Search code examples
pythonperformancegmailgmail-api

Improve speed, Python script to extract Gmail labels from messages


I'm working on a Python script that exports every message ID present in my Gmail account along with their added labels (full label path) into a TXT file.

The script itself works, but the export speed is around 2 messages per second. For smaller accounts, this is fine, but for larger accounts, the export can easily take days, and in some cases, weeks.

Is there a way to increase the processing speed of the script, or is the limitation coming from Google itself?
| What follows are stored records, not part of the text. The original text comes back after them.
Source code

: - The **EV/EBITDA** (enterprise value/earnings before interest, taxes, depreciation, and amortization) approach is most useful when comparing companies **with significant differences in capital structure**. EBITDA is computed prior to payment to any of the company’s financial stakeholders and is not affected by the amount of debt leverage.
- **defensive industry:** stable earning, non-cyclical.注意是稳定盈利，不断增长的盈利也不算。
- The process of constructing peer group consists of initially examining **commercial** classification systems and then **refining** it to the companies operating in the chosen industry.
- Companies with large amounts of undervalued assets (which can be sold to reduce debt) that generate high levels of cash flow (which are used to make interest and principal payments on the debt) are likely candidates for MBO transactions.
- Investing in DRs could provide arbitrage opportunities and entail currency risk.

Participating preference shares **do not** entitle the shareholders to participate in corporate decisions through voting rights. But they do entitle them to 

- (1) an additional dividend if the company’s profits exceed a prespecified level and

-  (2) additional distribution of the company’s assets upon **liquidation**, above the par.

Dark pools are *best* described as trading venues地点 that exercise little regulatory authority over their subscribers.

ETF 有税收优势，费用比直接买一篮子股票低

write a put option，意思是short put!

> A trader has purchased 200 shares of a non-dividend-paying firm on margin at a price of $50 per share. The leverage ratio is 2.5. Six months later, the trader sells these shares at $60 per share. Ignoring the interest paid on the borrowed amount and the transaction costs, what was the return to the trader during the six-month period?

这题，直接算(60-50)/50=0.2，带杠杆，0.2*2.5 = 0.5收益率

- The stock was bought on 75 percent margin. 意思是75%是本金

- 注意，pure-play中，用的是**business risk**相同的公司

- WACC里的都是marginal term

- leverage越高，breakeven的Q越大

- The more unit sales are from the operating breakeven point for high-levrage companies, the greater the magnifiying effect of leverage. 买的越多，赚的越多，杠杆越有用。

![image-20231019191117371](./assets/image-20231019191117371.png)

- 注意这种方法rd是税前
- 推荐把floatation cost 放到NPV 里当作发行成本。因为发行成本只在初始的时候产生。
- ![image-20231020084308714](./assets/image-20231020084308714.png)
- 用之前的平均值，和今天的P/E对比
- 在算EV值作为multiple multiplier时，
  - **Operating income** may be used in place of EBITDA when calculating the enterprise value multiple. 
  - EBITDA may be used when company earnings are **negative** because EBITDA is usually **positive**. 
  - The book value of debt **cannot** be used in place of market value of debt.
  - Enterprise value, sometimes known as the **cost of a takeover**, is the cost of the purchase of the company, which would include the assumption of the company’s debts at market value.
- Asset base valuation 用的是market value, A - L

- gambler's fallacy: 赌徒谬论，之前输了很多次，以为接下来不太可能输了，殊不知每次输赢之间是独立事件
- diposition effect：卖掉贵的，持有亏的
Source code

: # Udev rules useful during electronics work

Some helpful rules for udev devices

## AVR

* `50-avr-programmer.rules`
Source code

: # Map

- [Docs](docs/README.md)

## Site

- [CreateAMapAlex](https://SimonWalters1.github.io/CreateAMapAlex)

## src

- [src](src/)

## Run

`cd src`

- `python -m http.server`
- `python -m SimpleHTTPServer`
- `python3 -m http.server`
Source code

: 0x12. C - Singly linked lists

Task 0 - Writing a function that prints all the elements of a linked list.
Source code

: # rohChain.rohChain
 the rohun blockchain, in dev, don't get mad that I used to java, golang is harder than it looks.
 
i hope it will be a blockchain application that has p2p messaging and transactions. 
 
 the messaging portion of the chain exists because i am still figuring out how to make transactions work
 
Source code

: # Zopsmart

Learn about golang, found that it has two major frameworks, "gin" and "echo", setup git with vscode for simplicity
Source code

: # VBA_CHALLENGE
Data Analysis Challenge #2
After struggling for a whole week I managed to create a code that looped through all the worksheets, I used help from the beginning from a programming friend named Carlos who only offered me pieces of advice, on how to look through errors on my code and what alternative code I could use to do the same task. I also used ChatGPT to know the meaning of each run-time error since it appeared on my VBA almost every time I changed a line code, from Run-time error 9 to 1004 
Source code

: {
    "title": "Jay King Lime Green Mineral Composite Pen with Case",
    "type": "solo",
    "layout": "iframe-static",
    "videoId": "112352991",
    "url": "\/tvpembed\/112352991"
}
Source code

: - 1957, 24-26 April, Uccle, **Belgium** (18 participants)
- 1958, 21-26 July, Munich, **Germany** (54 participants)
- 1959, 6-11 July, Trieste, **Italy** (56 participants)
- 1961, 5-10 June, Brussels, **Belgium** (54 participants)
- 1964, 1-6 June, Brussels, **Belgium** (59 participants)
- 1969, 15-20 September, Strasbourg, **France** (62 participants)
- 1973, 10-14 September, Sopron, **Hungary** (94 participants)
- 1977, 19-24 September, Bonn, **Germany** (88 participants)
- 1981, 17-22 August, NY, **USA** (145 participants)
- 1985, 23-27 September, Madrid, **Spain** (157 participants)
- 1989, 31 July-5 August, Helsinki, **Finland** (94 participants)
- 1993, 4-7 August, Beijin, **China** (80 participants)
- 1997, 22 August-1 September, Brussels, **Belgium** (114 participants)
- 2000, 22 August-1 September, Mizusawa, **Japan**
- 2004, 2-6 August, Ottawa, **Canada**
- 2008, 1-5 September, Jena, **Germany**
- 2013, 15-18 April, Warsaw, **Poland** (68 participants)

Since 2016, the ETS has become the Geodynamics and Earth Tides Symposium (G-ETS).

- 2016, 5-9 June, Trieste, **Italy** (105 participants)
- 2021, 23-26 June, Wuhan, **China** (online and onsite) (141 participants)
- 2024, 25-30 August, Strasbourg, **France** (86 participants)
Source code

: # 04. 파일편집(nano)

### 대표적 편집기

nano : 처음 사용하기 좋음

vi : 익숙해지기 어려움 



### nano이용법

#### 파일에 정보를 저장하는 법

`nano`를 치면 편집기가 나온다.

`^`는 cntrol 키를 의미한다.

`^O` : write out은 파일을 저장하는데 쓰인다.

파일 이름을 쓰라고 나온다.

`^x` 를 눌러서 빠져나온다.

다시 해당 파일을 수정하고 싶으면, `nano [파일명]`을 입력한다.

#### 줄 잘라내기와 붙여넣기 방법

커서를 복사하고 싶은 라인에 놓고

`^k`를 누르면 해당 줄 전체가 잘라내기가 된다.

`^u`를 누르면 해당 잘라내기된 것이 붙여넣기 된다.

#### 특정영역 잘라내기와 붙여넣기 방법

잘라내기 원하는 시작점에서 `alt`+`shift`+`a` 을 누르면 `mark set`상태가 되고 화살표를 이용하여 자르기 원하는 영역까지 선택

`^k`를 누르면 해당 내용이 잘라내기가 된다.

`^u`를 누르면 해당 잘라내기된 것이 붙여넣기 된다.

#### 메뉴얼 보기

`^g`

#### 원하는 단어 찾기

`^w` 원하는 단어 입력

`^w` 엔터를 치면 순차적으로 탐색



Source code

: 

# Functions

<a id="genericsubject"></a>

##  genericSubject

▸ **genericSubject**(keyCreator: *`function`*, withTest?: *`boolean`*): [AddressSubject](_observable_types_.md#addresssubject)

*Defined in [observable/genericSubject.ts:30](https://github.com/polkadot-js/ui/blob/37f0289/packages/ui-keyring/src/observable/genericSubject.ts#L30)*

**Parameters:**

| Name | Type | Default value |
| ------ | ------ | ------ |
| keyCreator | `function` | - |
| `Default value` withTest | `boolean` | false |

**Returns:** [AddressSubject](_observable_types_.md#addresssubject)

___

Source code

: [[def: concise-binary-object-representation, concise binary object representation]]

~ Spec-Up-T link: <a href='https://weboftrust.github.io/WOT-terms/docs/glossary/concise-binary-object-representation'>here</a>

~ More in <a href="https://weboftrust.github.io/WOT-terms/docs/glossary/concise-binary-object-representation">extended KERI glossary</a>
def get_label_path(service, label_id):
    label = service.users().labels().get(userId='me', id=label_id).execute()
    label_path = label['name']
    while 'parent' in label:
        label = service.users().labels().get(userId='me', id=label['parent']).execute()
        label_path = label['name'] + '/' + label_path
    return label_path

def get_message_ids_with_labels(service):
    profile = service.users().getProfile(userId='me').execute()

    page_token = None
    with open(OUTPUT_FILE_PATH, 'w') as output_file:
        while True:
            results = service.users().messages().list(userId='me', pageToken=page_token).execute()
            messages = results.get('messages', [])
            
            if not messages:
                break
            
            for message in messages:
                message_id = message['id']
                msg = get_message(service, message_id)
                headers = msg['payload']['headers']
                message_id = next((header['value'] for header in headers if header['name'].lower() == 'message-id'), None)
                label_ids = msg.get('labelIds', [])
                labels = [get_label_path(service, label_id) for label_id in label_ids]
                
                output_file.write(f"Message-ID: {message_id} - Labels: {labels}\n")

            page_token = results.get('nextPageToken')
            if not page_token:
                break


Solution

  • I believe your goal is as follows.

    • You want to reduce the process cost of your showing script.

    In your situation, how about the following flow?

    1. Retrieve label list as an object using Method: users.labels.list.
    2. Retrieve all message IDs using Method: users.messages.lis.
    3. Retrieve label IDs from message IDs using Method: users.messages.get. In this case, the batch requests are used.
    4. Create result texts using the label list object and label IDs.
    5. Write the result texts into a file.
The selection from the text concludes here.